* _WHAT TO WORK ON_: Repeat exactly, and only, the lines from the one containing "## Properties" through the last line of the data below.

Saved entries
▬▬▬▬▬▬
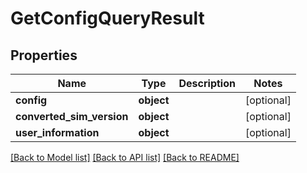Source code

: # GetConfigQueryResult

## Properties
Name | Type | Description | Notes
------------ | ------------- | ------------- | -------------
**config** | **object** |  | [optional] 
**converted_sim_version** | **object** |  | [optional] 
**user_information** | **object** |  | [optional] 

[[Back to Model list]](../README.md#documentation-for-models) [[Back to API list]](../README.md#documentation-for-api-endpoints) [[Back to README]](../README.md)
▬▬▬▬▬▬
* _EXERCISE RESULT_:
## Properties
Name | Type | Description | Notes
------------ | ------------- | ------------- | -------------
**config** | **object** |  | [optional] 
**converted_sim_version** | **object** |  | [optional] 
**user_information** | **object** |  | [optional] 

[[Back to Model list]](../README.md#documentation-for-models) [[Back to API list]](../README.md#documentation-for-api-endpoints) [[Back to README]](../README.md)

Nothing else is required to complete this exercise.